In the night, there was a terror of artillery. Of cannon arranging themselves in the darkness, the green oculi of off-world range-finders registering their precise positions by the glow of cigarette ends or some fingernail sliver of light revealed in the gap of a curtain.

This was ridiculous, of course. Range finders, spotting scopes, night vision apparatus—it could all see just as well in perfect darkness as anyone could in the day and needed no special clues. No giveaways. But the fear of showing light was primal. It was the animal’s fear of giving itself away to the unseen predator.
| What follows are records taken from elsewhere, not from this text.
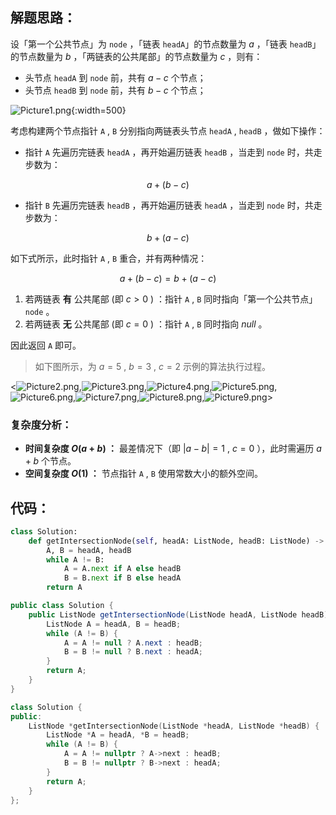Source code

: ## 解题思路：

设「第一个公共节点」为 `node` ，「链表 `headA`」的节点数量为 $a$ ，「链表 `headB`」的节点数量为 $b$ ，「两链表的公共尾部」的节点数量为 $c$ ，则有：

- 头节点 `headA`  到 `node` 前，共有 $a - c$ 个节点；
- 头节点 `headB`  到 `node` 前，共有 $b - c$ 个节点；

![Picture1.png](https://pic.leetcode-cn.com/1615224578-EBRtwv-Picture1.png){:width=500}

考虑构建两个节点指针 `A​` , `B` 分别指向两链表头节点 `headA` , `headB` ，做如下操作：

- 指针 `A` 先遍历完链表 `headA` ，再开始遍历链表 `headB` ，当走到 `node` 时，共走步数为：

$$
a + (b - c)
$$

- 指针 `B` 先遍历完链表 `headB` ，再开始遍历链表 `headA` ，当走到 `node` 时，共走步数为：

$$
b + (a - c)
$$

如下式所示，此时指针 `A` , `B` 重合，并有两种情况：

$$
a + (b - c) = b + (a - c)
$$

1. 若两链表 **有** 公共尾部 (即 $c > 0$ ) ：指针 `A` , `B` 同时指向「第一个公共节点」`node` 。
2. 若两链表 **无** 公共尾部 (即 $c = 0$ ) ：指针 `A` , `B` 同时指向 $null$ 。

因此返回 `A` 即可。

> 如下图所示，为 $a = 5$ , $b = 3$ , $c = 2$ 示例的算法执行过程。

<![Picture2.png](https://pic.leetcode-cn.com/1615224578-lFxRVR-Picture2.png),![Picture3.png](https://pic.leetcode-cn.com/1615224578-atzfoi-Picture3.png),![Picture4.png](https://pic.leetcode-cn.com/1615224578-QvNyxe-Picture4.png),![Picture5.png](https://pic.leetcode-cn.com/1615224578-zPMkyB-Picture5.png),![Picture6.png](https://pic.leetcode-cn.com/1615224578-MRfzKN-Picture6.png),![Picture7.png](https://pic.leetcode-cn.com/1615224578-UIHyvx-Picture7.png),![Picture8.png](https://pic.leetcode-cn.com/1615224578-fyOdzW-Picture8.png),![Picture9.png](https://pic.leetcode-cn.com/1615224578-LcVJxI-Picture9.png)>

### 复杂度分析：

- **时间复杂度 $O(a + b)$ ：** 最差情况下（即 $|a - b| = 1$ , $c = 0$ ），此时需遍历 $a + b$ 个节点。
- **空间复杂度 $O(1)$ ：** 节点指针 `A` , `B` 使用常数大小的额外空间。

## 代码：

```Python []
class Solution:
    def getIntersectionNode(self, headA: ListNode, headB: ListNode) -> ListNode:
        A, B = headA, headB
        while A != B:
            A = A.next if A else headB
            B = B.next if B else headA
        return A
```

```Java []
public class Solution {
    public ListNode getIntersectionNode(ListNode headA, ListNode headB) {
        ListNode A = headA, B = headB;
        while (A != B) {
            A = A != null ? A.next : headB;
            B = B != null ? B.next : headA;
        }
        return A;
    }
}
```

```C++ []
class Solution {
public:
    ListNode *getIntersectionNode(ListNode *headA, ListNode *headB) {
        ListNode *A = headA, *B = headB;
        while (A != B) {
            A = A != nullptr ? A->next : headB;
            B = B != nullptr ? B->next : headA;
        }
        return A;
    }
};
```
And anyway, it was thought that concealment certainly couldn’t hurt, so some men had run around, extinguishing all the lights and wetting all the fires and hanging the heavy curtains. Doing something felt better than doing nothing, and in the sudden fear of the dark was something preternatural that none of them had felt for a long time.

In the night there was also the fear of gas—completely unfounded, as it turned out. In the rich, full dark, Carter would be woken briefly
by the sound of someone running through the camp shouting it: “Gas! Gas! Gas!” And then this other sound, unmistakable, of a body hitting a body with force, the solid, dull smack and grunt of a well-executed tackle, then quiet.

Carter would turn to Vic at that moment as though to make some small joke or reassuring touch. He would never remember whether she’d been there or not.

This was the night after the day. The sun would set as though it’d been taken to pieces and stowed, and the Flyboy camp was a well of darkness in a place where, come the night, darkness still ruled.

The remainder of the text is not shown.